CC Sabathia, who retired after the 2019 season, intends to pitch in the Hall of Fame East-West Classic May 25 to pay tribute to the Negro Leagues.George Walker IV/Associated Press

NASHVILLE, Tenn. — CC Sabathia is getting ready to take the mound again next spring, five years after his retirement, to pitch in a tribute to the Negro Leagues All-Star Game at the Hall of Fame’s Doubleday Field in Cooperstown, N.Y.

“My career ended with me ripping my shoulder up and not being able to throw a baseball anymore, but I’m rehabbing myself to be able to come back and pitch an inning in this game,” the 43-year-old lefthander said Tuesday at the Winter Meetings.

Ken Griffey Jr. and Ozzie Smith have agreed to manage or coach at the May 25 Hall of Fame East-West Classic. It will be played in conjunction with the opening of the Hall’s “Souls of the Game: Voices of Black Baseball” exhibit.


The Negro Leagues East-West All-Star Game began at Chicago’s Comiskey Park in September 1933, two months after MLB’s first All-Star Game at the same ballpark, and was played annually through 1962.

Jerry and Scott Hairston, whose grandfather Sam played for the Cincinnati and Indianapolis Clowns in the Negro American League, are among the players who said they will participate. Others include Ryan Howard, Prince Fielder, David Price, B.J. and Justin Upton, Curtis Granderson, Dontrelle Willis, Adam Jones, Dexter Fowler, LaTroy Hawkins, and Edwin Jackson.

Thirty-seven of 343 people in the hall had careers mostly or entirely in the Negro Leagues, including Buck O’Neil, Satchel Paige, Josh Gibson, Monte Irvin, and Cool Papa Bell.

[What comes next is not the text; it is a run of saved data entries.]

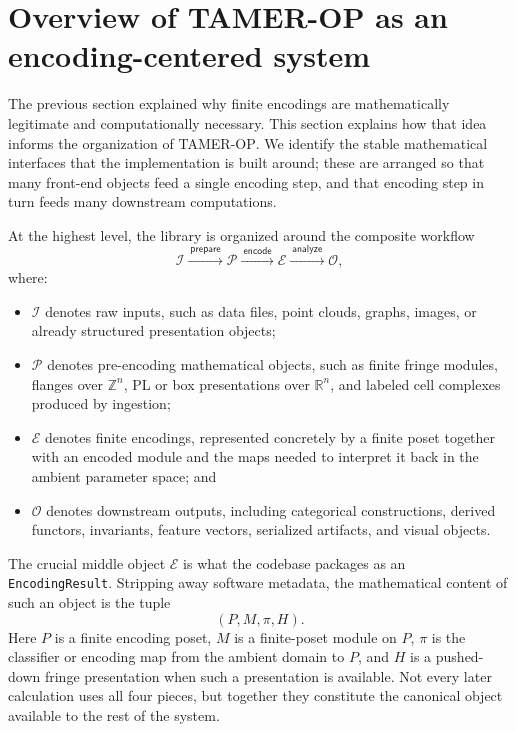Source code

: \documentclass[11pt]{article}
\newcommand{\TAMER}{\textsc{TAMER-OP}}
\theoremstyle{definition}
\theoremstyle{remark}
\begin{document}
\section{Overview of \TAMER{} as an encoding-centered system}\label{sec:system-overview}

The previous section explained why finite encodings are mathematically legitimate and computationally necessary.  This section explains how that idea informs the organization of \TAMER{}.  We identify the stable mathematical interfaces that the implementation is built around; these are arranged so that many front-end objects feed a single encoding step, and that encoding step in turn feeds many downstream computations.

At the highest level, the library is organized around the composite workflow
\[
\mathcal{I}
\xrightarrow{\ \mathsf{prepare}\ }
\mathcal{P}
\xrightarrow{\ \mathsf{encode}\ }
\mathcal{E}
\xrightarrow{\ \mathsf{analyze}\ }
\mathcal{O},
\]
where:
\begin{itemize}[leftmargin=1.5em]
    \item $\mathcal{I}$ denotes raw inputs, such as data files, point clouds, graphs, images, or already structured presentation objects;
    \item $\mathcal{P}$ denotes pre-encoding mathematical objects, such as finite fringe modules, flanges over $\mathbb{Z}^n$, PL or box presentations over $\mathbb{R}^n$, and labeled cell complexes produced by ingestion;
    \item $\mathcal{E}$ denotes finite encodings, represented concretely by a finite poset together with an encoded module and the maps needed to interpret it back in the ambient parameter space; and
    \item $\mathcal{O}$ denotes downstream outputs, including categorical constructions, derived functors, invariants, feature vectors, serialized artifacts, and visual objects.
\end{itemize}

The crucial middle object $\mathcal{E}$ is what the codebase packages as an \texttt{EncodingResult}.  Stripping away software metadata, the mathematical content of such an object is the tuple
\[
(P,M,\pi,H).
\]
Here $P$ is a finite encoding poset, $M$ is a finite-poset module on $P$, $\pi$ is the classifier or encoding map from the ambient domain to $P$, and $H$ is a pushed-down fringe presentation when such a presentation is available.  Not every later calculation uses all four pieces, but together they constitute the canonical object available to the rest of the system.
\end{document}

“The stories have been told and we think we know the stories but the more we dig into the stories, we find out there’s something that hasn’t been told,” four-time 20-game winner Dave Stewart said.

Major League Baseball has recognized seven Negro Leagues from 1920-48 as having big league status, but incorporating those numbers has not yet been completed.

“As a kid growing up, I thought Negro League baseball was backyard, barnstorming baseball. These guys were the best athletes in the game and in the world at the time,” Sabathia said. “These guys were the LeBron James of that time.”


In 1997, the hall celebrated the 50th anniversary of Jackie Robinson breaking the major league color barrier with “Pride and Passion: The African-American Baseball Experience.”

“The way in which the world views baseball, Black baseball, race relations has changed in 25 years,” Hall president Josh Rawitch said. “It’s also really important to the curatorial team and everybody else involved that it’s not just stories of struggle and challenges, it’s also a celebration.”

Sabathia, a six-time All-Star and 251-game winner, is eligible for the 2025 Hall of Fame vote. He went to Cooperstown two years ago with son Carter for a youth game.

“That was the first time I really, really, really thought about it, and I was like, damn, I really want to be in the Hall of Fame. I never thought about being in the Hall of Fame when I was playing,” Sabathia said. “Walking into the plaque room was like — for me was like walking into a church.”